▶ [Exercise directions]
Leaving the pictures aside, repeat every line below exactly.

* * *

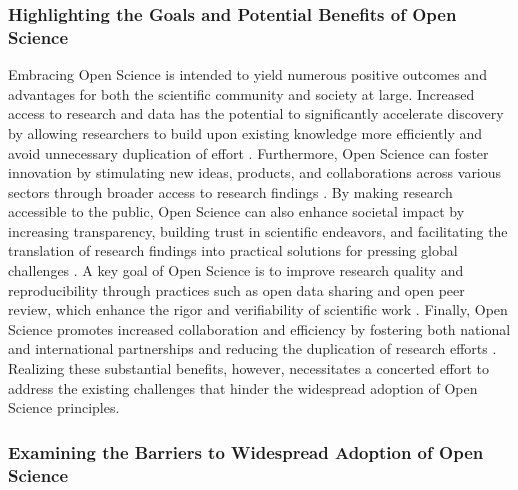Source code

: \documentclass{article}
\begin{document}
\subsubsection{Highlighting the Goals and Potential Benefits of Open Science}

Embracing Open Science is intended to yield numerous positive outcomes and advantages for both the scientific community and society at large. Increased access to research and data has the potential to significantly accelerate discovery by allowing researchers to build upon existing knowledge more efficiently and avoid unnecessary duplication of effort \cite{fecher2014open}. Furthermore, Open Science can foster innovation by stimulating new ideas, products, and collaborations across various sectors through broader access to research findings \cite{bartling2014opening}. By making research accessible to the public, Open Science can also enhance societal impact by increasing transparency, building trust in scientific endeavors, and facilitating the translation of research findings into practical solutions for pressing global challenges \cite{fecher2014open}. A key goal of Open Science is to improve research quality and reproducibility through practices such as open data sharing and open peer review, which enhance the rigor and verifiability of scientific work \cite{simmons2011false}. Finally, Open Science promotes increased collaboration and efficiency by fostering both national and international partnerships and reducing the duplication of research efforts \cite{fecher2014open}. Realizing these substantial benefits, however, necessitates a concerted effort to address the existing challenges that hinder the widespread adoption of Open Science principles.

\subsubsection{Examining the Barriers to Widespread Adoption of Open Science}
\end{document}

* * *

▶ [Answer for the task]
Source code

: \documentclass{article}
\begin{document}
\subsubsection{Highlighting the Goals and Potential Benefits of Open Science}

Embracing Open Science is intended to yield numerous positive outcomes and advantages for both the scientific community and society at large. Increased access to research and data has the potential to significantly accelerate discovery by allowing researchers to build upon existing knowledge more efficiently and avoid unnecessary duplication of effort \cite{fecher2014open}. Furthermore, Open Science can foster innovation by stimulating new ideas, products, and collaborations across various sectors through broader access to research findings \cite{bartling2014opening}. By making research accessible to the public, Open Science can also enhance societal impact by increasing transparency, building trust in scientific endeavors, and facilitating the translation of research findings into practical solutions for pressing global challenges \cite{fecher2014open}. A key goal of Open Science is to improve research quality and reproducibility through practices such as open data sharing and open peer review, which enhance the rigor and verifiability of scientific work \cite{simmons2011false}. Finally, Open Science promotes increased collaboration and efficiency by fostering both national and international partnerships and reducing the duplication of research efforts \cite{fecher2014open}. Realizing these substantial benefits, however, necessitates a concerted effort to address the existing challenges that hinder the widespread adoption of Open Science principles.

\subsubsection{Examining the Barriers to Widespread Adoption of Open Science}
\end{document}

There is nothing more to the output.